Cornell University in Ithaca, New York, has recently made available online its Loewentheil Collection of African American Photographs. The collection was donated to the university by Stephan and Beth Loewentheil in 2012.
The collection includes 645 images, spanning the years from 1860 to the 1960s. Included are photographs of some famous African Americans including Dr. Martin Luther Jr. and Muhammad Ali. But most of the photographs are images of everyday life in the African American community. The collection can be searched by date, geographic location, photographer, and subject matter.

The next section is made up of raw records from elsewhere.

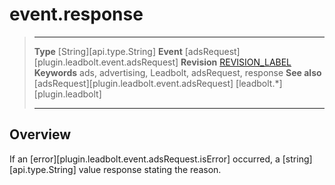 # event.response

> --------------------- ------------------------------------------------------------------------------------------
> __Type__              [String][api.type.String]
> __Event__             [adsRequest][plugin.leadbolt.event.adsRequest]
> __Revision__          [REVISION_LABEL](REVISION_URL)
> __Keywords__          ads, advertising, Leadbolt, adsRequest, response
> __See also__			[adsRequest][plugin.leadbolt.event.adsRequest]
>						[leadbolt.*][plugin.leadbolt]
> --------------------- ------------------------------------------------------------------------------------------

## Overview

If an [error][plugin.leadbolt.event.adsRequest.isError] occurred, a [string][api.type.String] value response stating the reason.
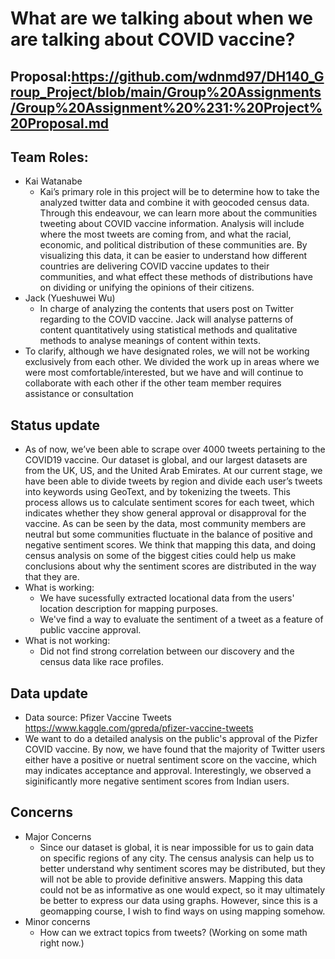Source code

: # What are we talking about when we are talking about COVID vaccine?
## Proposal:https://github.com/wdnmd97/DH140_Group_Project/blob/main/Group%20Assignments/Group%20Assignment%20%231:%20Project%20Proposal.md
## Team Roles:
* Kai Watanabe
  * Kai’s primary role in this project will be to determine how to take the analyzed twitter data and combine it with geocoded census data. Through this endeavour, we can learn more about the communities tweeting about COVID vaccine information. Analysis will include where the most tweets are coming from, and what the racial, economic, and political distribution of these communities are. By visualizing this data, it can be easier to understand how different countries are delivering COVID vaccine updates to their communities, and what effect these methods of distributions have on dividing or unifying the opinions of their citizens.
* Jack (Yueshuwei Wu)
  * In charge of analyzing the contents that users post on Twitter regarding to the COVID vaccine. Jack will analyse patterns of content quantitatively using statistical methods and qualitative methods to analyse meanings of content within texts. 
* To clarify, although we have designated roles, we will not be working exclusively from each other. We divided the work up in areas where we were most comfortable/interested, but we have and will continue to collaborate with each other if the other team member requires assistance or consultation
## Status update
* As of now, we’ve been able to scrape over 4000 tweets pertaining to the COVID19 vaccine. Our dataset is global, and our largest datasets are from the UK, US, and the United Arab Emirates. At our current stage, we have been able to divide tweets by region and divide each user’s tweets into keywords using GeoText, and by tokenizing the tweets. This process allows us to calculate sentiment scores for each tweet, which indicates whether they show general approval or disapproval for the vaccine. As can be seen by the data, most community members are neutral but some communities fluctuate in the balance of positive and negative sentiment scores. We think that mapping this data, and doing census analysis on some of the biggest cities could help us make conclusions about why the sentiment scores are distributed in the way that they are.
* What is working:
  * We have sucessfully extracted locational data from the users' location description for mapping purposes.
  * We've find a way to evaluate the sentiment of a tweet as a feature of public vaccine approval.
* What is not working:
  * Did not find strong correlation between our discovery and the census data like race profiles.
## Data update
* Data source: Pfizer Vaccine Tweets https://www.kaggle.com/gpreda/pfizer-vaccine-tweets
* We want to do a detailed analysis on the public's approval of the Pizfer COVID vaccine. By now, we have found that the majority of Twitter users either have a positive or nuetral sentiment score on the vaccine, which may indicates acceptance and approval. Interestingly, we observed a siginificantly more negative sentiment scores from Indian users.
## Concerns
* Major Concerns
  * Since our dataset is global, it is near impossible for us to gain data on specific regions of any city. The census analysis can help us to better understand why sentiment scores may be distributed, but they will not be able to provide definitive answers. Mapping this data could not be as informative as one would expect, so it may ultimately be better to express our data using graphs. However, since this is a geomapping course, I wish to find ways on using mapping somehow.  
* Minor concerns
  * How can we extract topics from tweets? (Working on some math right now.)
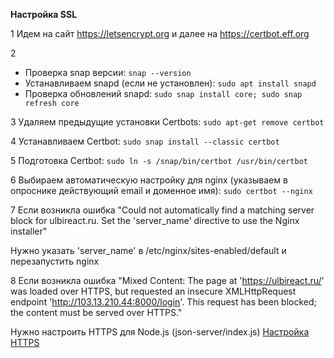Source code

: **Настройка SSL**

1 Идем на сайт https://letsencrypt.org и далее на https://certbot.eff.org

2 
- Проверка snap версии: `snap --version`
- Устанавливаем snapd (если не установлен): `sudo apt install snapd`
- Проверка обновлений snapd: `sudo snap install core; sudo snap refresh core`

3 Удаляем предыдущие установки Certbots: `sudo apt-get remove certbot`

4 Устанавливаем Certbot: `sudo snap install --classic certbot`

5 Подготовка Certbot: `sudo ln -s /snap/bin/certbot /usr/bin/certbot`

6 Выбираем автоматическую настройку для nginx (указываем в опроснике действующий email и доменное имя):
 `sudo certbot --nginx`

7 Если возникла ошибка "Could not automatically find a matching server block for ulbireact.ru. 
  Set the 'server_name' directive to  use the Nginx installer"
  
  Нужно указать 'server_name' в /etc/nginx/sites-enabled/default и перезапустить nginx

8 Если возникла ошибка "Mixed Content: The page at 'https://ulbireact.ru/' was loaded over HTTPS,
  but requested an insecure XMLHttpRequest endpoint 'http://103.13.210.44:8000/login'. 
  This request has been blocked; the content must be served over HTTPS."
  
  Нужно настроить HTTPS для Node.js (json-server/index.js)
  [Настройка HTTPS](./HTTPS.md)
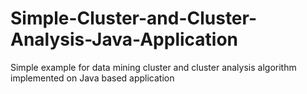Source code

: # Simple-Cluster-and-Cluster-Analysis-Java-Application
Simple example for data mining cluster and cluster analysis algorithm implemented on Java based application
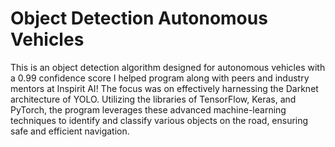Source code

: # Object Detection Autonomous Vehicles
This is an object detection algorithm designed for autonomous vehicles with a 0.99 confidence score I helped program along with peers and industry mentors at Inspirit AI! The focus was on effectively harnessing the Darknet architecture of YOLO. Utilizing the libraries of TensorFlow, Keras, and PyTorch, the program leverages these advanced machine-learning techniques to identify and classify various objects on the road, ensuring safe and efficient navigation.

Among the earliest images in the collection is the photograph below showing a group of young African American slaves on a plantation in Louisiana.
A few of those photos were mislabeled or marked as unknown, like those of Blind Tom, Joe Louis, George Walker, Josephine Baker and Jesse Owens
In scanning some of the photographs, item 58 of 645 (“Men and women dancing”) seems to be of non-African Americans wearing blackface. A closer review of the collection may be in order.
https://digital.library.cornell.edu/catalog/ss:1432141
It is clear that some of the photos are whites in black face. ..why are these included?
what i found interesting was that the blackface photo was “photographed and published” in Littleton New Hampshire not in the “deep south”.
Minstrelsy was the first form of Popular culture in the US and much more so in the North than the South because Southerners did not need it for pacification like Northerners did. In fact, Dan Emmet, the man who wrote “Dixie” was from Ohio and not the south at all. Further, the vast majority of Minstrels were Irish immigrants who lived in the northern states.